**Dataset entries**
■ ■ ■

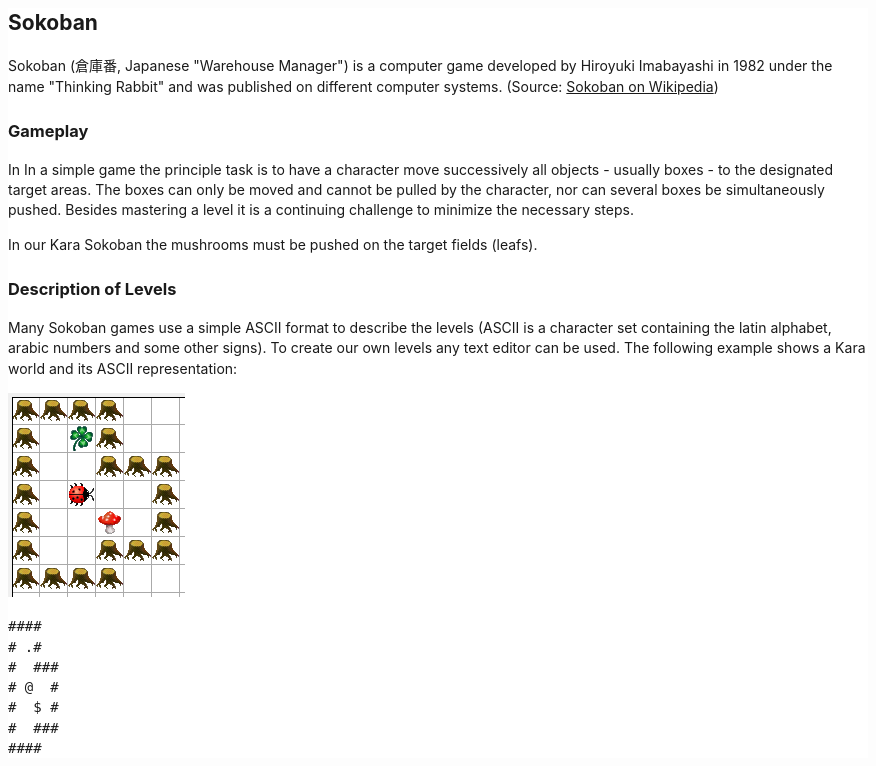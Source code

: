 
## Sokoban 

Sokoban (倉庫番, Japanese "Warehouse Manager") is a computer game developed by Hiroyuki Imabayashi in 1982 under the name "Thinking Rabbit" and was published on different computer systems. (Source: [Sokoban on Wikipedia](http://en.wikipedia.org/wiki/Sokoban))


### Gameplay

In In a simple game the principle task is to have a character move successively all objects - usually boxes - to the designated target areas. The boxes can only be moved and cannot be pulled by the character, nor can several boxes be simultaneously pushed. Besides mastering a level it is a continuing challenge to minimize the necessary steps.

In our Kara Sokoban the mushrooms must be pushed on the target fields (leafs).


### Description of Levels

Many Sokoban games use a simple ASCII format to describe the levels (ASCII is a character set containing the latin alphabet, arabic numbers and some other signs). To create our own levels any text editor can be used. The following example shows a Kara world and its ASCII representation:

![Example World](/assets/library/greenfoot-kara/chapter4/example-world.png) 

<pre class="prettyprint">
####
# .#
#  ###
# @  #
#  $ #
#  ###
####
</pre>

■ ■ ■

**The task**
Retype only the lines above between the line with "In In a simple" and the line with "### Description of Levels", counting those two lines as well, and keep every character as it is.

**Answer section**
In In a simple game the principle task is to have a character move successively all objects - usually boxes - to the designated target areas. The boxes can only be moved and cannot be pulled by the character, nor can several boxes be simultaneously pushed. Besides mastering a level it is a continuing challenge to minimize the necessary steps.

In our Kara Sokoban the mushrooms must be pushed on the target fields (leafs).


### Description of Levels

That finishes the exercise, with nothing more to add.